INFORMATION
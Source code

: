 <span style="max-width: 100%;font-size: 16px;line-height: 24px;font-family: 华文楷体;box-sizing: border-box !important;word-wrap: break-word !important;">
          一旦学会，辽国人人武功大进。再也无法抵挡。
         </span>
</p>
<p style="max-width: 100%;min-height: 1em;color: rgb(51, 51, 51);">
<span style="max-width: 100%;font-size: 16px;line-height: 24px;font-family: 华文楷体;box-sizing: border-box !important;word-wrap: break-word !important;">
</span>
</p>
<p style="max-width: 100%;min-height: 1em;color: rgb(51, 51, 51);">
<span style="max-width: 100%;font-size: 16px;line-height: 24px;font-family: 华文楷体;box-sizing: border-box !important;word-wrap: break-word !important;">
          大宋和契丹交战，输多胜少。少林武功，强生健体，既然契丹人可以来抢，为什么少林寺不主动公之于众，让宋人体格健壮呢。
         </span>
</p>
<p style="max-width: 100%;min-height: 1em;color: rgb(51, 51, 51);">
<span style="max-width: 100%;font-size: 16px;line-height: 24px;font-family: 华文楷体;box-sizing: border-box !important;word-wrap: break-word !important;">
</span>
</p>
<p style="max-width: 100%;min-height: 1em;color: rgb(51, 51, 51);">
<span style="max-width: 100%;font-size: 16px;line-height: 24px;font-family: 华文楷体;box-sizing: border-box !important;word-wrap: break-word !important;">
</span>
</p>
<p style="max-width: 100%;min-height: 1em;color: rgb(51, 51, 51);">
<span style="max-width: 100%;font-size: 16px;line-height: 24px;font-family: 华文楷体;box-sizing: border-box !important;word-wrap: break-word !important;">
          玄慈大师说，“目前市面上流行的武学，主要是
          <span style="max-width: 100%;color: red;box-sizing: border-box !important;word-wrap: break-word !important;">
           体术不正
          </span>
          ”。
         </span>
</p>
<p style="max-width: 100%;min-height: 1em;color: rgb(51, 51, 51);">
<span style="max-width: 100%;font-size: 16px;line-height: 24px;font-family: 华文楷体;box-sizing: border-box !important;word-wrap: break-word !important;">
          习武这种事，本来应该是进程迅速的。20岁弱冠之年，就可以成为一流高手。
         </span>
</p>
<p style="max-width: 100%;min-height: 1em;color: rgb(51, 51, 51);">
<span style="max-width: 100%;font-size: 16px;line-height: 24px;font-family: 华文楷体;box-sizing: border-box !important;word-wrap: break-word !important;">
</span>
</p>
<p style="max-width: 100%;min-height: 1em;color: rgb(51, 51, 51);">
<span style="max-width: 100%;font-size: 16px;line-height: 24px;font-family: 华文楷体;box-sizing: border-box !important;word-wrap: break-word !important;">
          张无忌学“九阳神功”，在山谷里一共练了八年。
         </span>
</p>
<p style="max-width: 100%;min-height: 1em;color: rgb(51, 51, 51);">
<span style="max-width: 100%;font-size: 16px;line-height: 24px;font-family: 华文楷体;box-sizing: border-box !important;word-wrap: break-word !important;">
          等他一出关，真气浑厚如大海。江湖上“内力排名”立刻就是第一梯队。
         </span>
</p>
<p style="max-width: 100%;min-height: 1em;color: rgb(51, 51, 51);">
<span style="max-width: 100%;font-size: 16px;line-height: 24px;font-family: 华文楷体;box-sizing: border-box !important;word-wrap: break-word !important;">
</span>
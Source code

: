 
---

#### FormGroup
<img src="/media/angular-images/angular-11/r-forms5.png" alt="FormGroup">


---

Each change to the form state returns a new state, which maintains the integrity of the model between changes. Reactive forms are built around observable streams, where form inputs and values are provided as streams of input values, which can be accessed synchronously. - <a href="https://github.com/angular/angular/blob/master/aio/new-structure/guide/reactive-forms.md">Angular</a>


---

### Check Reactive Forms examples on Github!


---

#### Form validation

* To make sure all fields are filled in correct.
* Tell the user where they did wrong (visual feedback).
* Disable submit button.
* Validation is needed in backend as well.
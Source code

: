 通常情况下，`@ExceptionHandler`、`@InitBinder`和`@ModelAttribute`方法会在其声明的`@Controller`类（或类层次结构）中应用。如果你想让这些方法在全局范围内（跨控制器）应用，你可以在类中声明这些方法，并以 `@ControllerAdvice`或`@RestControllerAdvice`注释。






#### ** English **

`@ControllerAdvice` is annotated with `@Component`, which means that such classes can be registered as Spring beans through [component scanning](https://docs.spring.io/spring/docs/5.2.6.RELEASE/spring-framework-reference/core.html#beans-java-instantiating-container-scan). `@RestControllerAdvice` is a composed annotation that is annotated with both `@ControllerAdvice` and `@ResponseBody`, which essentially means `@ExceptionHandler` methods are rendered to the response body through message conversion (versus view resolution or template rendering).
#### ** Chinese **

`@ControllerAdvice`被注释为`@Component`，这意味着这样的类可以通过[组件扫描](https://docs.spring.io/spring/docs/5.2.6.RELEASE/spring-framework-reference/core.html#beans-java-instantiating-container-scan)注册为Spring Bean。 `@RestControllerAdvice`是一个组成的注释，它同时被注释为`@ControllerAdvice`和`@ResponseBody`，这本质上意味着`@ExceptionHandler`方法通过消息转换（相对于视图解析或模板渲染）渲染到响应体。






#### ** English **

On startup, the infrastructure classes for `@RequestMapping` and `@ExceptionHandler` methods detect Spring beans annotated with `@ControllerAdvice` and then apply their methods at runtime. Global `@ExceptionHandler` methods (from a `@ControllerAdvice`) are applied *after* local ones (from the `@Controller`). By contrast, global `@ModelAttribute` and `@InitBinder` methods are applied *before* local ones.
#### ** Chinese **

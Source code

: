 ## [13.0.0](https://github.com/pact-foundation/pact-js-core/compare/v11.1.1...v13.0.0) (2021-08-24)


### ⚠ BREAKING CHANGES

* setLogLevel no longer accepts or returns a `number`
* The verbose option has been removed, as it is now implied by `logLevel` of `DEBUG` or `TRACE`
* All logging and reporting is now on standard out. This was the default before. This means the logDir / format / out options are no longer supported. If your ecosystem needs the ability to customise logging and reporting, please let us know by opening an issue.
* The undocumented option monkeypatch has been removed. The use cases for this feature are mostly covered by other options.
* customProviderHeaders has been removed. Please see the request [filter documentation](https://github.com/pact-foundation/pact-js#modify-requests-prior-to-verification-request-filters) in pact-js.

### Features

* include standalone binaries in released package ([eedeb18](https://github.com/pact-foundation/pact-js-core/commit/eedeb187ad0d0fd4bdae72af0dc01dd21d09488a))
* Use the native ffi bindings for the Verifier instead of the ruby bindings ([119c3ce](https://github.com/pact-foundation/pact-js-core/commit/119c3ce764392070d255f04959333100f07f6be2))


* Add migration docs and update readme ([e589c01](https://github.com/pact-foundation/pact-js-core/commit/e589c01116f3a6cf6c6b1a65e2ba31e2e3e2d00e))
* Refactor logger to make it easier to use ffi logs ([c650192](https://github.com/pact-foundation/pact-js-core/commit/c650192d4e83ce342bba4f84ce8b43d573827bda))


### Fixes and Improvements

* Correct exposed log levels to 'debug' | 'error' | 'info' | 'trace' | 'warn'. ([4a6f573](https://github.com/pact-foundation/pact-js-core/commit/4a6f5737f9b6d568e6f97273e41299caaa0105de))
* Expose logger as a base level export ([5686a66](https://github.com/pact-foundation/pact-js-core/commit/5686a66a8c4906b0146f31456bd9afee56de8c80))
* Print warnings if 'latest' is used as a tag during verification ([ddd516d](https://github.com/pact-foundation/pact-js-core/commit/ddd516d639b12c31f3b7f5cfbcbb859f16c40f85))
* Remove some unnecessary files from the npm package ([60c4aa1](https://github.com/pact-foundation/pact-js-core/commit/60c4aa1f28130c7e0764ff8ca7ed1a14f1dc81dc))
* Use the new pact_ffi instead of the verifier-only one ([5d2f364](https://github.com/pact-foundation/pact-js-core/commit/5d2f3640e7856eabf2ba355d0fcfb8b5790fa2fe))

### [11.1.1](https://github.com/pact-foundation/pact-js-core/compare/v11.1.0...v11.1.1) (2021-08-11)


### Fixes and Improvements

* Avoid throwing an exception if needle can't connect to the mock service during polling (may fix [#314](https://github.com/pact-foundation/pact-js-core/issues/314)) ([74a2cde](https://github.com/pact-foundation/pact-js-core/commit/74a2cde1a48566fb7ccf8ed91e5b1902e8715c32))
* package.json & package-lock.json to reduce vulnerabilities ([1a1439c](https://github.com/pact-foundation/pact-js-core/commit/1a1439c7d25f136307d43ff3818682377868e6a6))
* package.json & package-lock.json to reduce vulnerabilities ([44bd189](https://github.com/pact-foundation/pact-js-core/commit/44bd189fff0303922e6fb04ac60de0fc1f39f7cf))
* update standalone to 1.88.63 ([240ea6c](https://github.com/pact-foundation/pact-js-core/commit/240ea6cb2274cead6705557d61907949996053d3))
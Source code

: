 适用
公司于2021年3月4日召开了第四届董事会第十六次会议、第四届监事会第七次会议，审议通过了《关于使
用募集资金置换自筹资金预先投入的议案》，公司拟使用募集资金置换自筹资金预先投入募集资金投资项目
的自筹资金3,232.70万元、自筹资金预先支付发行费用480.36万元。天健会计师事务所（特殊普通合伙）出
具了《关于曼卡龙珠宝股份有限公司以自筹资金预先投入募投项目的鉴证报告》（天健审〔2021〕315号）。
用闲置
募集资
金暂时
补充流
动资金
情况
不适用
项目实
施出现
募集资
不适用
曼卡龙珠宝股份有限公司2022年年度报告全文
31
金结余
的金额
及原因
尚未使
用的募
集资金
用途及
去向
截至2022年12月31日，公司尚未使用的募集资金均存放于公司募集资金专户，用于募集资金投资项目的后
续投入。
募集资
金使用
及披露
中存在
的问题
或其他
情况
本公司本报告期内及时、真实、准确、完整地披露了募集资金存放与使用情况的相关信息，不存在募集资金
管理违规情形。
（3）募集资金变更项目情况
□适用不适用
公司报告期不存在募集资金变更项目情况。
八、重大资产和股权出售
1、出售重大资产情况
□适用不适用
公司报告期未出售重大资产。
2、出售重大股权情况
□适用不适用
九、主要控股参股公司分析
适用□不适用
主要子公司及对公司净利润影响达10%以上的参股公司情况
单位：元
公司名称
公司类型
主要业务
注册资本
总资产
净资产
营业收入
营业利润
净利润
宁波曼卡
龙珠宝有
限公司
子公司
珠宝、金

WHAT TO PRODUCE
Start with the line above that contains "opening an issue." and stop after the line that contains "### Features". Output those lines exactly, and only those.

RESPONSE BOX
* All logging and reporting is now on standard out. This was the default before. This means the logDir / format / out options are no longer supported. If your ecosystem needs the ability to customise logging and reporting, please let us know by opening an issue.
* The undocumented option monkeypatch has been removed. The use cases for this feature are mostly covered by other options.
* customProviderHeaders has been removed. Please see the request [filter documentation](https://github.com/pact-foundation/pact-js#modify-requests-prior-to-verification-request-filters) in pact-js.

### Features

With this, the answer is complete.